Inconformado, Natan acionou o CAJU – Centro de Assistência Jurídica Saracura da Fundação Getulio Vargas e, em conjunto com o colega de FGV Direito SP, advogado e presidente do CAJU Matias Falcone, entrou com uma ação pleiteando o não impedimento de doação de sangue em razão de sua orientação sexual e indenização por danos morais. Natan entrou com uma ação em seu nome, mas, ao fazer isso, agiu por toda uma comunidade. À afirmação de que o Instituto teria agido de forma discriminatória, o réu da ação respondeu, conforme consta nos autos, que tinha apenas observado a diretriz então vigente no âmbito do Ministério da Saúde3.

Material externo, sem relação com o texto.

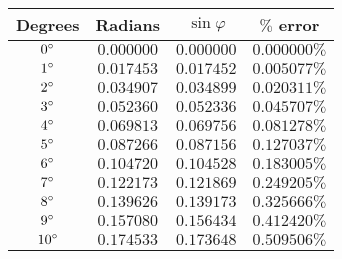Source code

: \begin{tabular}{cccc} \toprule
Degrees       & Radians    & $\sin\varphi$ & $\%$ error   \\\midrule
${0}^{\circ}$  & $0.000000$ & $0.000000$    & $0.000000\%$ \\
${1}^{\circ}$  & $0.017453$ & $0.017452$    & $0.005077\%$ \\
${2}^{\circ}$  & $0.034907$ & $0.034899$    & $0.020311\%$ \\
${3}^{\circ}$  & $0.052360$ & $0.052336$    & $0.045707\%$ \\
${4}^{\circ}$  & $0.069813$ & $0.069756$    & $0.081278\%$ \\
${5}^{\circ}$  & $0.087266$ & $0.087156$    & $0.127037\%$ \\
${6}^{\circ}$  & $0.104720$ & $0.104528$    & $0.183005\%$ \\
${7}^{\circ}$  & $0.122173$ & $0.121869$    & $0.249205\%$ \\
${8}^{\circ}$  & $0.139626$ & $0.139173$    & $0.325666\%$ \\
${9}^{\circ}$  & $0.157080$ & $0.156434$    & $0.412420\%$ \\
${10}^{\circ}$ & $0.174533$ & $0.173648$    & $0.509506\%$ \\\bottomrule
\end{tabular}
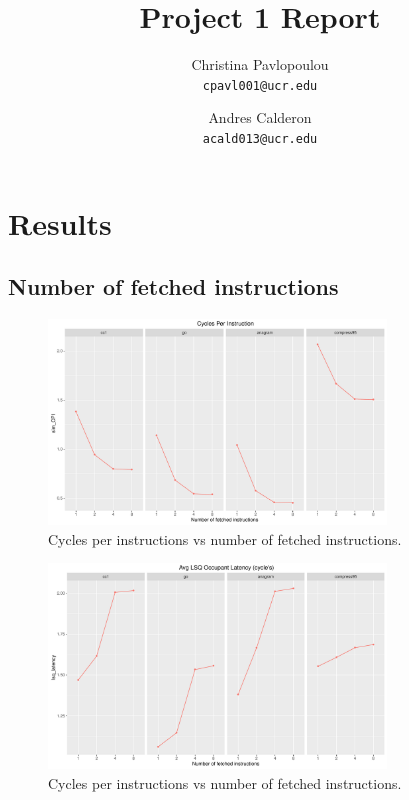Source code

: \documentclass[10pt]{scrartcl}
\title{Project 1 Report}
\author{
   Christina Pavlopoulou\\
  \small \texttt{cpavl001@ucr.edu}
  \and
   Andres Calderon\\
  \small \texttt{acald013@ucr.edu}
}
\begin{document}
\maketitle


\section{Results}

\subsection{Number of fetched instructions}

\begin{figure}[h]
  \centering
  \includegraphics[width=0.8\textwidth]{Plots/plot_F_sim_CPI}
  \caption{Cycles per instructions vs number of fetched instructions.}\label{fig:f_sim_cpi}
\end{figure}

\begin{figure}[h]
  \centering
  \includegraphics[width=0.8\textwidth]{Plots/plot_F_lsq_latency}
  \caption{Cycles per instructions vs number of fetched instructions.}\label{fig:f_lsq_latency}
\end{figure}

\FloatBarrier
\end{document}
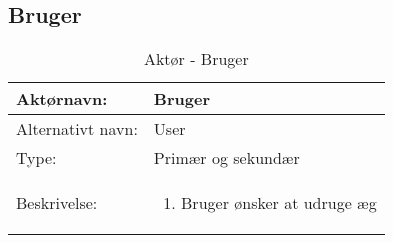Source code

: 
\subsection{Bruger}

\begin{table}[H]
\centering
\begin{tabular}[\textwidth]{|p{}|p{}|}
\hline Aktørnavn: & Bruger \\ 
\hline Alternativt navn: & User \\ 
\hline Type: & Primær og sekundær\\ 
\hline Beskrivelse: & 
		\begin{enumerate}
		\item Bruger ønsker at udruge æg
		\end{enumerate} \\ 
\hline
\end{tabular}
\caption{Aktør - Bruger}
\label{tab:usecase-aktoer-bruger}
\end{table}

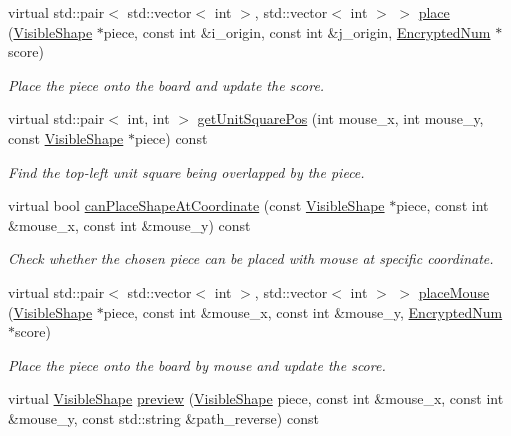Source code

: \begin{DoxyCompactItemize}
virtual std\+::pair$<$ std\+::vector$<$ int $>$, std\+::vector$<$ int $>$ $>$ \mbox{\hyperlink{class_board_ab78b22b75a90d251c605d014f65bbc9a}{place}} (\mbox{\hyperlink{class_visible_shape}{Visible\+Shape}} $\ast$piece, const int \&i\+\_\+origin, const int \&j\+\_\+origin, \mbox{\hyperlink{class_encrypted_num}{Encrypted\+Num}} $\ast$score)
\begin{DoxyCompactList}\small\item\em Place the piece onto the board and update the score. \end{DoxyCompactList}\item 
virtual std\+::pair$<$ int, int $>$ \mbox{\hyperlink{class_board_a47fb67404ee45b4ad700a57e3849995b}{get\+Unit\+Square\+Pos}} (int mouse\+\_\+x, int mouse\+\_\+y, const \mbox{\hyperlink{class_visible_shape}{Visible\+Shape}} $\ast$piece) const
\begin{DoxyCompactList}\small\item\em Find the top-\/left unit square being overlapped by the piece. \end{DoxyCompactList}\item 
virtual bool \mbox{\hyperlink{class_board_aa4001c8b1e2338fa0dfed7df6f5dcb6b}{can\+Place\+Shape\+At\+Coordinate}} (const \mbox{\hyperlink{class_visible_shape}{Visible\+Shape}} $\ast$piece, const int \&mouse\+\_\+x, const int \&mouse\+\_\+y) const
\begin{DoxyCompactList}\small\item\em Check whether the chosen piece can be placed with mouse at specific coordinate. \end{DoxyCompactList}\item 
virtual std\+::pair$<$ std\+::vector$<$ int $>$, std\+::vector$<$ int $>$ $>$ \mbox{\hyperlink{class_board_a563e46d75b5050beb821cd4ba922ffc7}{place\+Mouse}} (\mbox{\hyperlink{class_visible_shape}{Visible\+Shape}} $\ast$piece, const int \&mouse\+\_\+x, const int \&mouse\+\_\+y, \mbox{\hyperlink{class_encrypted_num}{Encrypted\+Num}} $\ast$score)
\begin{DoxyCompactList}\small\item\em Place the piece onto the board by mouse and update the score. \end{DoxyCompactList}\item 
virtual \mbox{\hyperlink{class_visible_shape}{Visible\+Shape}} \mbox{\hyperlink{class_board_a51f08756175c14dd36acfcdf3b9ea356}{preview}} (\mbox{\hyperlink{class_visible_shape}{Visible\+Shape}} piece, const int \&mouse\+\_\+x, const int \&mouse\+\_\+y, const std\+::string \&path\+\_\+reverse) const

\end{DoxyCompactItemize}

A vitória de Natan parecia certa para todos que acompanharam a ação. Se não pelo argumento substantivo de que a conduta do Instituto violava Direitos Fundamentais, pelo fato de o STF já ter declarado a inconstitucionalidade da norma. Mas, contraintuitivamente, a ação foi julgada improcedente no dia 09 de dezembro de 2020 pela juíza de São Paulo, Elaine Faria Evaristo. Primeiro, sob o argumento de que não seria possível considerar que o réu teria agido por vontade própria de forma discriminatória. Segundo, porque o réu apenas cumpriu a norma do Ministério da Saúde que vedava a doação de sangue em vista da orientação sexual, que, para a juíza, deveria ser cumprida enquanto estivesse “em vigor”. Por fim, afirmou que inevitavelmente haveria um lapso temporal a publicação da ata do julgamento do STF 922/05) e o novo ofício emitido pelo Ministério da Saúde (12/6) para os trâmites burocráticos e que o tempo no caso concreto não foi excessivo.
Quanto ao primeiro argumento, devemos nos perguntar: importa a vontade de discriminar? Não há no ordenamento brasileiro previsão alguma de que deva existir elemento volitivo por parte do agente que discrimina para que haja discriminação. Seria praticamente impossível demonstrar a existência de uma intenção, não só porque esta seria subjetiva, mas também porque, em sociedades estruturalmente desiguais, é possível que um agente não queira conscientemente discriminar, mas que baseie suas decisões em ideias e estereótipos sobre grupos. É por conta disso que grande parte da doutrina especializada entende que a forma mais adequada de se auferir se houve ou não discriminação é o resultado de determinado ato.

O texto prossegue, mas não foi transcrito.